龍神様と私の幸せな世界
満腹になると、急に眠気がやってきた。
とある小さな一室に案内された椿は、そこで眠ることになった。
畳の上に敷かれたふかふかの布団に、お日様の匂いのする掛布団。
(こんなに贅沢させてもらっていいのかな…)
今にも瞼の落ちそうな椿は、それでも必死に考える。
(ここは本当に私の住んでいた世界じゃないんだ…。私を知っている人は、誰もいないんだ)

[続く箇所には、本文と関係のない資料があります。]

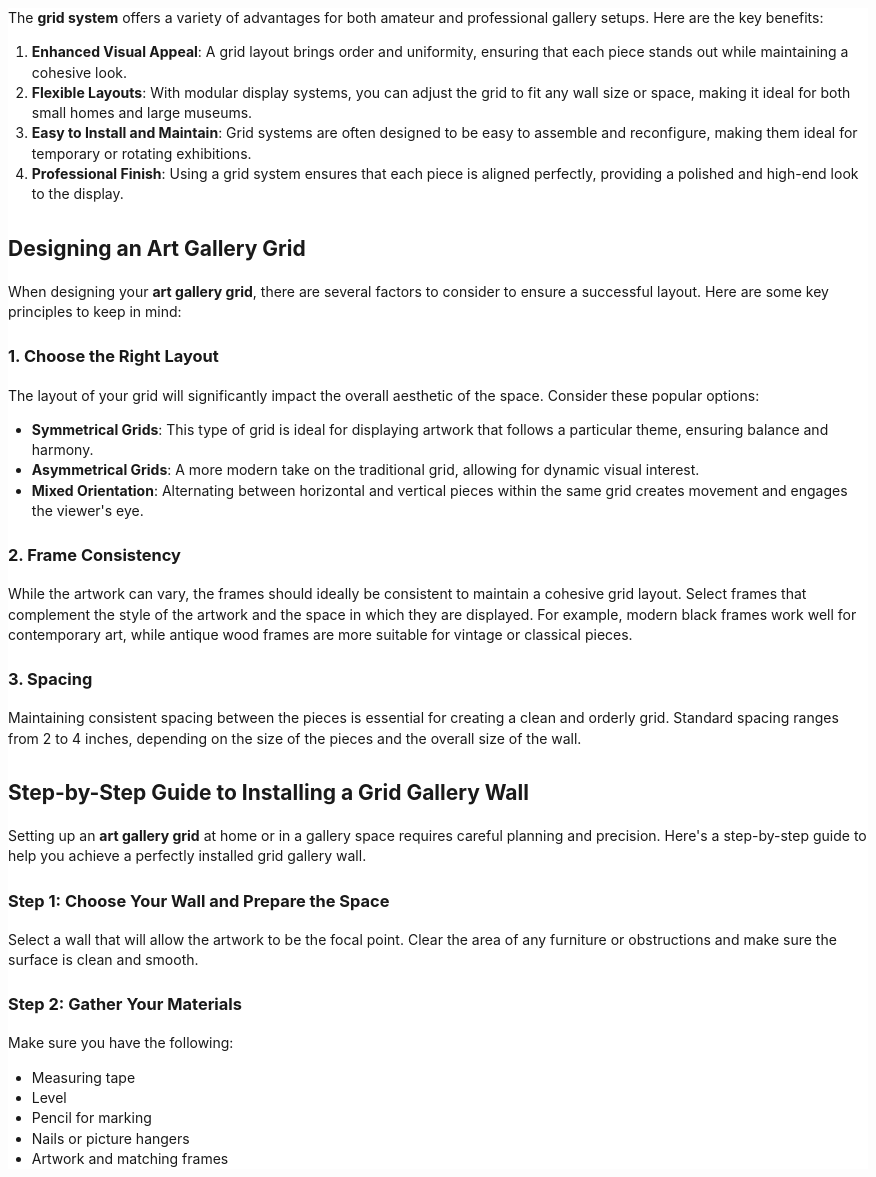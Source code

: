 The **grid system** offers a variety of advantages for both amateur and professional gallery setups. Here are the key benefits:

1. **Enhanced Visual Appeal**: A grid layout brings order and uniformity, ensuring that each piece stands out while maintaining a cohesive look.
2. **Flexible Layouts**: With modular display systems, you can adjust the grid to fit any wall size or space, making it ideal for both small homes and large museums.
3. **Easy to Install and Maintain**: Grid systems are often designed to be easy to assemble and reconfigure, making them ideal for temporary or rotating exhibitions.
4. **Professional Finish**: Using a grid system ensures that each piece is aligned perfectly, providing a polished and high-end look to the display.

## Designing an Art Gallery Grid

When designing your **art gallery grid**, there are several factors to consider to ensure a successful layout. Here are some key principles to keep in mind:

### 1. **Choose the Right Layout**
The layout of your grid will significantly impact the overall aesthetic of the space. Consider these popular options:
- **Symmetrical Grids**: This type of grid is ideal for displaying artwork that follows a particular theme, ensuring balance and harmony.
- **Asymmetrical Grids**: A more modern take on the traditional grid, allowing for dynamic visual interest.
- **Mixed Orientation**: Alternating between horizontal and vertical pieces within the same grid creates movement and engages the viewer's eye.

### 2. **Frame Consistency**
While the artwork can vary, the frames should ideally be consistent to maintain a cohesive grid layout. Select frames that complement the style of the artwork and the space in which they are displayed. For example, modern black frames work well for contemporary art, while antique wood frames are more suitable for vintage or classical pieces.

### 3. **Spacing**
Maintaining consistent spacing between the pieces is essential for creating a clean and orderly grid. Standard spacing ranges from 2 to 4 inches, depending on the size of the pieces and the overall size of the wall.

## Step-by-Step Guide to Installing a Grid Gallery Wall

Setting up an **art gallery grid** at home or in a gallery space requires careful planning and precision. Here's a step-by-step guide to help you achieve a perfectly installed grid gallery wall.

### Step 1: **Choose Your Wall and Prepare the Space**
Select a wall that will allow the artwork to be the focal point. Clear the area of any furniture or obstructions and make sure the surface is clean and smooth.

### Step 2: **Gather Your Materials**
Make sure you have the following:
- Measuring tape
- Level
- Pencil for marking
- Nails or picture hangers
- Artwork and matching frames
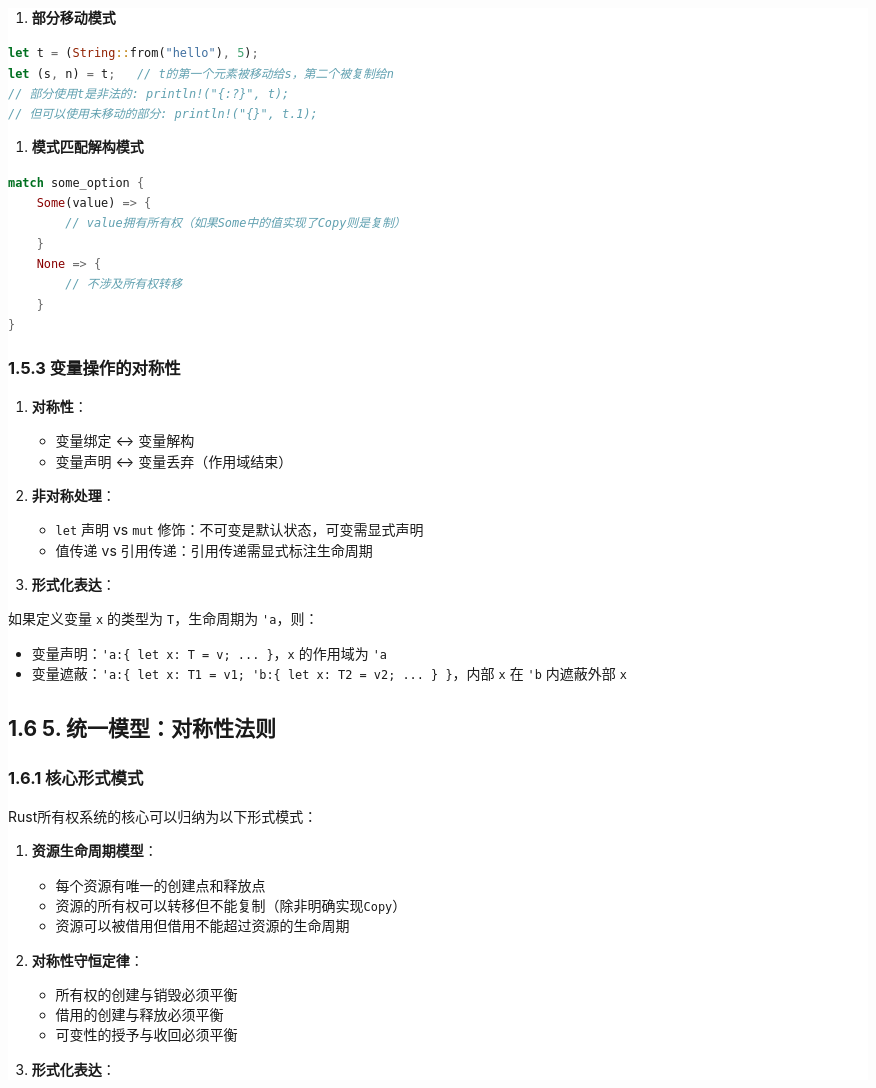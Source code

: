1. **部分移动模式**

```rust
let t = (String::from("hello"), 5);
let (s, n) = t;   // t的第一个元素被移动给s，第二个被复制给n
// 部分使用t是非法的: println!("{:?}", t);
// 但可以使用未移动的部分: println!("{}", t.1);
```

1. **模式匹配解构模式**

```rust
match some_option {
    Some(value) => {
        // value拥有所有权（如果Some中的值实现了Copy则是复制）
    }
    None => {
        // 不涉及所有权转移
    }
}
```

### 1.5.3 变量操作的对称性

1. **对称性**：
   - 变量绑定 ↔ 变量解构
   - 变量声明 ↔ 变量丢弃（作用域结束）

2. **非对称处理**：
   - `let` 声明 vs `mut` 修饰：不可变是默认状态，可变需显式声明
   - 值传递 vs 引用传递：引用传递需显式标注生命周期

3. **形式化表达**：

如果定义变量 `x` 的类型为 `T`，生命周期为 `'a`，则：

- 变量声明：`'a:{ let x: T = v; ... }`，`x` 的作用域为 `'a`
- 变量遮蔽：`'a:{ let x: T1 = v1; 'b:{ let x: T2 = v2; ... } }`，内部 `x` 在 `'b` 内遮蔽外部 `x`

## 1.6 5. 统一模型：对称性法则

### 1.6.1 核心形式模式

Rust所有权系统的核心可以归纳为以下形式模式：

1. **资源生命周期模型**：
   - 每个资源有唯一的创建点和释放点
   - 资源的所有权可以转移但不能复制（除非明确实现`Copy`）
   - 资源可以被借用但借用不能超过资源的生命周期

2. **对称性守恒定律**：
   - 所有权的创建与销毁必须平衡
   - 借用的创建与释放必须平衡
   - 可变性的授予与收回必须平衡

3. **形式化表达**：
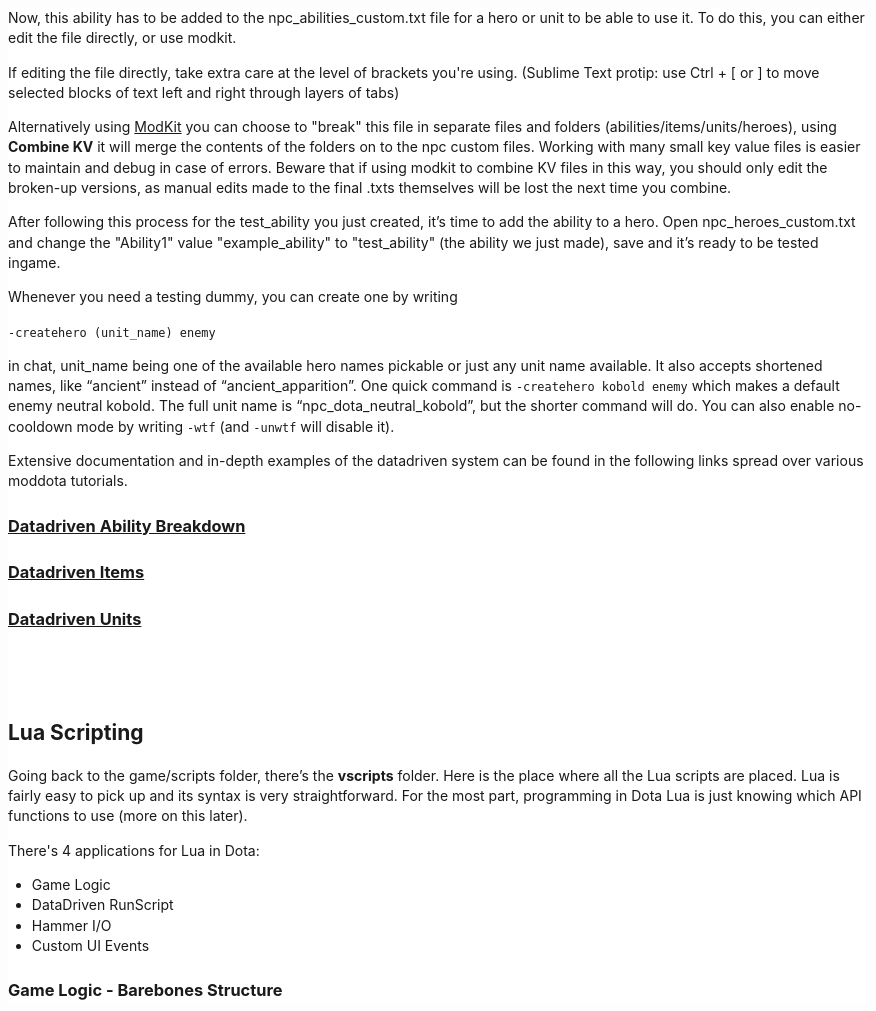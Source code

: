 Now, this ability has to be added to the npc_abilities_custom.txt file for a hero or unit to be able to use it. To do this, you can either edit the file directly, or use modkit.

If editing the file directly, take extra care at the level of brackets you're using. (Sublime Text protip: use Ctrl + [ or ] to move selected blocks of text left and right through layers of tabs)

Alternatively using [ModKit](https://github.com/Myll/Dota-2-ModKit) you can choose to "break" this file in separate files and folders (abilities/items/units/heroes), using **Combine KV** it will merge the contents of the folders on to the npc custom files. Working with many small key value files is easier to maintain and debug in case of errors. Beware that if using modkit to combine KV files in this way, you should only edit the broken-up versions, as manual edits made to the final .txts themselves will be lost the next time you combine.

After following this process for the test_ability you just created, it’s time to add the ability to a hero. Open npc_heroes_custom.txt and change the "Ability1" value "example_ability" to "test_ability" (the ability we just made), save and it’s ready to be tested ingame.
 
Whenever you need a testing dummy, you can create one by writing
 
`-createhero (unit_name) enemy`
 
in chat, unit_name being one of the available hero names pickable or just any unit name available. It also accepts shortened names, like “ancient” instead of “ancient_apparition”. One quick command is `-createhero kobold enemy` which makes a default enemy neutral kobold. The full unit name is “npc_dota_neutral_kobold”, but the shorter command will do. You can also enable no-cooldown mode by writing `-wtf` (and `-unwtf` will disable it).
 
Extensive documentation and in-depth examples of the datadriven system can be found in the following links spread over various moddota tutorials.
 
### [Datadriven Ability Breakdown](http://moddota.com/forums/discussion/14/datadriven-ability-breakdown-documentation)

### [Datadriven Items](http://moddota.com/forums/discussion/4/datadriven-items)

### [Datadriven Units](/articles/datadriven-units)
 
<br /><br />

## Lua Scripting
 
Going back to the game/scripts folder, there’s the **vscripts** folder. Here is the place where all the Lua scripts are placed. Lua is fairly easy to pick up and its syntax is very straightforward. For the most part, programming in Dota Lua is just knowing which API functions to use (more on this later).

There's 4 applications for Lua in Dota:

- Game Logic
- DataDriven RunScript
- Hammer I/O
- Custom UI Events
 
### Game Logic - Barebones Structure
 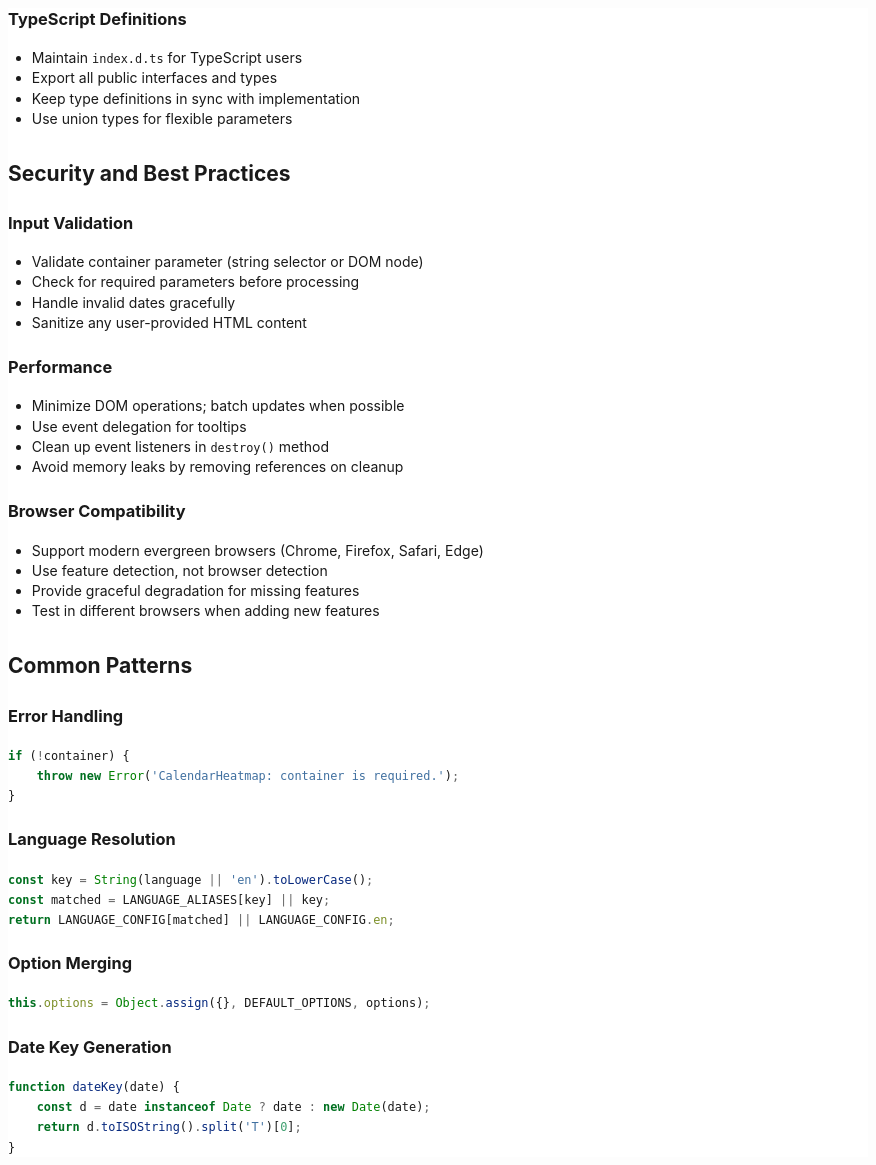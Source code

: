 ### TypeScript Definitions
- Maintain `index.d.ts` for TypeScript users
- Export all public interfaces and types
- Keep type definitions in sync with implementation
- Use union types for flexible parameters

## Security and Best Practices

### Input Validation
- Validate container parameter (string selector or DOM node)
- Check for required parameters before processing
- Handle invalid dates gracefully
- Sanitize any user-provided HTML content

### Performance
- Minimize DOM operations; batch updates when possible
- Use event delegation for tooltips
- Clean up event listeners in `destroy()` method
- Avoid memory leaks by removing references on cleanup

### Browser Compatibility
- Support modern evergreen browsers (Chrome, Firefox, Safari, Edge)
- Use feature detection, not browser detection
- Provide graceful degradation for missing features
- Test in different browsers when adding new features

## Common Patterns

### Error Handling
```javascript
if (!container) {
    throw new Error('CalendarHeatmap: container is required.');
}
```

### Language Resolution
```javascript
const key = String(language || 'en').toLowerCase();
const matched = LANGUAGE_ALIASES[key] || key;
return LANGUAGE_CONFIG[matched] || LANGUAGE_CONFIG.en;
```

### Option Merging
```javascript
this.options = Object.assign({}, DEFAULT_OPTIONS, options);
```

### Date Key Generation
```javascript
function dateKey(date) {
    const d = date instanceof Date ? date : new Date(date);
    return d.toISOString().split('T')[0];
}
```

厳密には水司祢や黎、冥がいるのだが、彼らを『人』と呼称していいものだろうか。
目を瞑ると、通いなれた龍水神社の境内が網膜に映る。
(水司祢様…、本当に私の願いを叶えてくれたんだ。それに、幸せにする、だなんて…)
水司祢は本気で椿を妻に迎えようとしているようだった。
(神様の奥さんって、何をしたらいいんだろう?どんな役割があるんだろう?)
朝起きたら、やっぱり今日のことは夢で普通に自宅の布団で目を覚ますのかもしれないな。
そんな風に思いながら、椿は眠りに落ちて行った。
穏やかで優しい夜だった。
誰かが優しく椿の頭を撫でてくれているような、そんな心地がして、椿はぐっすりと眠った。